About The Distraction Index

Independent civic intelligence since December 2024

Mission

The Distraction Index publishes a weekly, frozen record of U.S. political events scored on two dimensions: constitutional damage (A-score) and media hype / manufactured distraction (B-score). The goal is to help citizens distinguish between events that cause real democratic harm and events that are engineered to dominate attention.

Every week runs Sunday through Saturday. Once a week closes, its scores freeze permanently. Post-freeze corrections are append-only and publicly documented on the corrections page.

How It Works

Articles are ingested from multiple news sources every four hours. AI clustering groups articles into distinct events, which are then scored by AI using a transparent, versioned algorithm.
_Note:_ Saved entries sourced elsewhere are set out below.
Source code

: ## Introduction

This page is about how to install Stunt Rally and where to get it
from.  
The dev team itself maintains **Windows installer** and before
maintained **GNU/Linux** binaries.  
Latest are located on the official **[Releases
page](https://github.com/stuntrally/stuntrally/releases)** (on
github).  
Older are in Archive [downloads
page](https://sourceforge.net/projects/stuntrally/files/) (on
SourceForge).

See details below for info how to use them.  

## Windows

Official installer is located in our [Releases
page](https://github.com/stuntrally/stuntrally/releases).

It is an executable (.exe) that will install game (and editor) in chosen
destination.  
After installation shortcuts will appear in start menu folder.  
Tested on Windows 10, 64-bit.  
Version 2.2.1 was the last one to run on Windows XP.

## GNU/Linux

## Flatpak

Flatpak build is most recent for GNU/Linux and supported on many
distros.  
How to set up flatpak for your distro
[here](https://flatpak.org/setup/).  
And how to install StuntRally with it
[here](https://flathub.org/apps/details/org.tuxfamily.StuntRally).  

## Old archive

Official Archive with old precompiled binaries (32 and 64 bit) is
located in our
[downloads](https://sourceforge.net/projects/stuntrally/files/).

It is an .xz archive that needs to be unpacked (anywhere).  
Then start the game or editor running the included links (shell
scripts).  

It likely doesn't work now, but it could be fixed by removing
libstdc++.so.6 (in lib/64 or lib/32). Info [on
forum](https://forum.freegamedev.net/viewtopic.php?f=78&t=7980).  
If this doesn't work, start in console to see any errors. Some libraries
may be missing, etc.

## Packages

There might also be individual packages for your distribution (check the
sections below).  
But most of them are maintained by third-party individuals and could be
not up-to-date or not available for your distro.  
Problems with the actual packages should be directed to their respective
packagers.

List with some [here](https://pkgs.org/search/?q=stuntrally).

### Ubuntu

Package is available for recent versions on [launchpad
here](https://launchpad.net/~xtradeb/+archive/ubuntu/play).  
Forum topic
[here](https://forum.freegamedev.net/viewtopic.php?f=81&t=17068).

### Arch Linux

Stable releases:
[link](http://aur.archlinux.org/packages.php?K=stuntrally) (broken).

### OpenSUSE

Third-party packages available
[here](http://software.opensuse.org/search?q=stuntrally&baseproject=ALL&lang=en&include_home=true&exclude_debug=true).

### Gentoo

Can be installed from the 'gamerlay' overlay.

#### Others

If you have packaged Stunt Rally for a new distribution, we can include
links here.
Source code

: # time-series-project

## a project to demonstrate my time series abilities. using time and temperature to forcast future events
Every scoring decision can be audited on the methodology page.

Data Sources
  • GDELT Project (global event database, free and open)
  • GNews API (aggregated news headlines)
  • Google News RSS (supplemental coverage)
AI Models Used
  • Claude Haiku 4.5 — article clustering and event identification
  • Claude Sonnet 4.5 — dual-axis scoring (A-score and B-score)

Creator

The Distraction Index is an independent project by Steve Harlow, an AI and civic tech advocate. The source code is publicly available on GitHub.

Principles

  • Transparency: Every algorithm weight, modifier, and formula is documented publicly. No black boxes.
  • Immutability: Frozen scores are never silently changed. Corrections are append-only and timestamped.
  • Independence: No political affiliation, no advertising, no editorial influence. The algorithm scores events; humans review edge cases.
  • Open Source: The full codebase is available for inspection, critique, and contribution.